Im Moment erlebe ich viele Menschen, die auf Pickups und in Privatwagen durch die Straßen fahren und „Allahu Akbar“ rufen oder „Wir wollen die Scharia wiederhaben“.
Sie leben in Berlin und sind als Abgeordneter des Bezirks Neukölln im Landesparlament. Wie ist Ihr Eindruck von der türkischstämmigen Community in der Hauptstadt derzeit?
Durch die türkische Community gehen nach dem gescheiterten Putsch gleich mehrere Risse. Die Anhänger Erdogans hatten zu einer Demonstration aufgerufen, zu der Tausende kamen, um das Scheitern zu feiern. Auf der anderen Seite leben in der Stadt viele Aleviten. In der Türkei haben die Aleviten Angst vor einem Einfluss der religiösen Sunniten, der so stark ist, dass sie um ihr Leben bangen müssen. Die Berliner Aleviten wissen das und haben nun große Sorgen um ihre Angehörigen in der Türkei. Die Aleviten sind bisher in der Türkei die einzige Gruppe, die klar und stark für Laizismus und eine freie Gesellschaft eintritt. In Berlin wird das zu einer weiteren Segmentierung führen.
Hier in Berlin ist auch eine junge Community wahrnehmbar, die sich zu AKP-Anhängern wahrnehmbar. Was sehen Sie da?
Ein Beispiel für das sehr offensive Auftreten dieser Gruppe lässt sich aktuell im sozialen Netzwerk Facebook besichtigen.
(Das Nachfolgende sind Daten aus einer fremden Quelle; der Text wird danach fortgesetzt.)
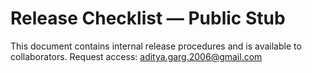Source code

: # Release Checklist — Public Stub

This document contains internal release procedures and is available to collaborators. Request
access: <aditya.garg.2006@gmail.com>
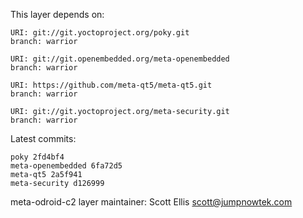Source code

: This layer depends on:

    URI: git://git.yoctoproject.org/poky.git
    branch: warrior

    URI: git://git.openembedded.org/meta-openembedded
    branch: warrior

    URI: https://github.com/meta-qt5/meta-qt5.git
    branch: warrior

    URI: git://git.yoctoproject.org/meta-security.git
    branch: warrior 

Latest commits:

    poky 2fd4bf4
    meta-openembedded 6fa72d5
    meta-qt5 2a5f941
    meta-security d126999

meta-odroid-c2 layer maintainer: Scott Ellis <scott@jumpnowtek.com>
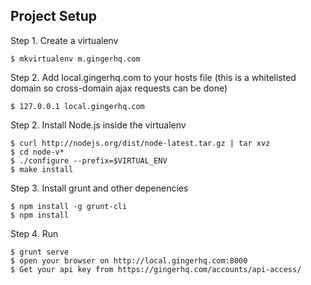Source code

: ## Project Setup

Step 1. Create a virtualenv

    $ mkvirtualenv m.gingerhq.com
    

Step 2. Add local.gingerhq.com to your hosts file (this is a whitelisted domain so cross-domain ajax requests can be done)

    $ 127.0.0.1 local.gingerhq.com


Step 2. Install Node.js inside the virtualenv

    $ curl http://nodejs.org/dist/node-latest.tar.gz | tar xvz
    $ cd node-v*
    $ ./configure --prefix=$VIRTUAL_ENV
    $ make install

Step 3. Install grunt and other depenencies

    $ npm install -g grunt-cli
    $ npm install


Step 4. Run

    $ grunt serve
    $ open your browser on http://local.gingerhq.com:8000
    $ Get your api key from https://gingerhq.com/accounts/api-access/

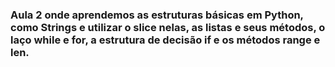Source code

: ### Aula 2 onde aprendemos as estruturas básicas em Python, como Strings e utilizar o slice nelas, as listas e seus métodos, o laço while e for, a estrutura de decisão if e os métodos range e len.
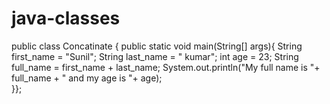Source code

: # java-classes
public class Concatinate {
  public static void main(String[] args){
  String first_name = "Sunil";
  String last_name = " kumar";
  int age = 23;
  String full_name = first_name + last_name;
  System.out.println("My full name is "+ full_name + " and my age is "+ age);  
}};

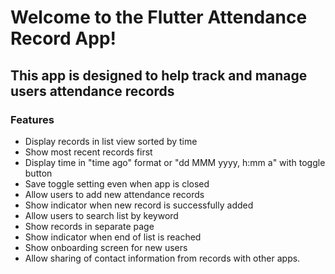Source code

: # Welcome to the Flutter Attendance Record App!

## This app is designed to help track and manage users attendance records

### Features

-   Display records in list view sorted by time
-   Show most recent records first
-   Display time in "time ago" format or "dd MMM yyyy, h:mm a" with toggle button
-   Save toggle setting even when app is closed
-   Allow users to add new attendance records
-   Show indicator when new record is successfully added
-   Allow users to search list by keyword
-   Show records in separate page
-   Show indicator when end of list is reached
-   Show onboarding screen for new users
-   Allow sharing of contact information from records with other apps.
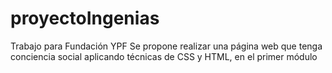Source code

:# proyectoIngenias
Trabajo para Fundación YPF
Se propone realizar una página web que tenga conciencia social aplicando técnicas de CSS y HTML, en el primer módulo
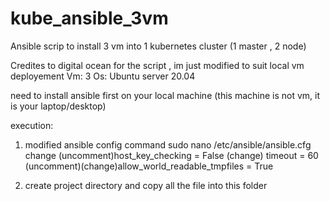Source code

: # kube_ansible_3vm
Ansible scrip to install 3 vm into 1 kubernetes cluster (1 master , 2 node) 

Credites to digital ocean for the script , im just modified to suit local vm deployement
Vm: 3 
Os:
Ubuntu server 20.04 

need to install ansible first on your local machine (this machine is not vm, it is your laptop/desktop)

execution:
1) modified ansible config
  command
  sudo nano /etc/ansible/ansible.cfg
    change 
    (uncomment)host_key_checking = False
    (change) timeout = 60
    (uncomment)(change)allow_world_readable_tmpfiles = True

2) create project directory and copy all the file into this folder 




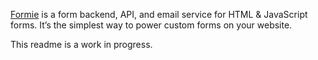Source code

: [Formie](https://formie.dev/) is a form backend, API, and email service for HTML & JavaScript forms. It’s the simplest way to power custom forms on your website. 

This readme is a work in progress. 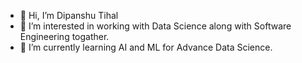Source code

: - 👋 Hi, I’m Dipanshu Tihal
- 👀 I’m interested in working with Data Science along with Software Engineering togather.
- 🌱 I’m currently learning AI and ML for Advance Data Science.

<!---
tihal-dipanshu/tihal-dipanshu is a ✨ special ✨ repository because its `README.md` (this file) appears on your GitHub profile.
You can click the Preview link to take a look at your changes.
--->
Die Berlinerin Betül Ulusoy, die durch ihre Kampagne für das Tragen des Kopftuchs als Rechtsreferendarin im Staatsdienst bekannt geworden ist, schreibt hier in Berlin zu dem Putschversuch: „Alles hat seinen Segen, jetzt können wir ein wenig Dreck säubern. Jeder kriegt seine Strafe.“
Wie ordnen Sie solche polarisierenden Äußerungen in der Debatte hierzulande ein?
Unser Problem ist, dass wir keine gesellschaftlichen Konsens darüber haben, wie wir mit einem politischen Islam umgehen wollen. Wir sind uns nicht mal einig darüber, wann politischer Islam beginnt. Das ist eine Gefahr für eine freie Gesellschaft. Wenn wir dieses Thema nicht offensiv angehen, machen wir einen großen Fehler.
Geben Sie ein Beispiel?
Wir debattieren zum Beispiel kontrovers über die Frage, ob die türkisch-islamische Union Ditib, die in Deutschland als Dachverband für viele Moscheen agiert, für einen politischen Islam steht. Angesichts der Tatsache, dass das Freitagsgebet aus Ankara vorgegeben wird und die Imame hierher entsandt werden, ist es mindestens naiv, das in Frage zu stellen. Frau Ulusoy gehört der Ditib an. Und in ihrem Kampf zur Durchsetzung des Einflusses eines politischen Islam in öffentlichen Ämtern kann sie sich der Unterstützung der AKP sicher sein.
Was finden einige junge Berliner mit türkischen Wurzeln, die in einer sehr laizistischen Stadt leben, an einem erstarkenden Islam anziehend?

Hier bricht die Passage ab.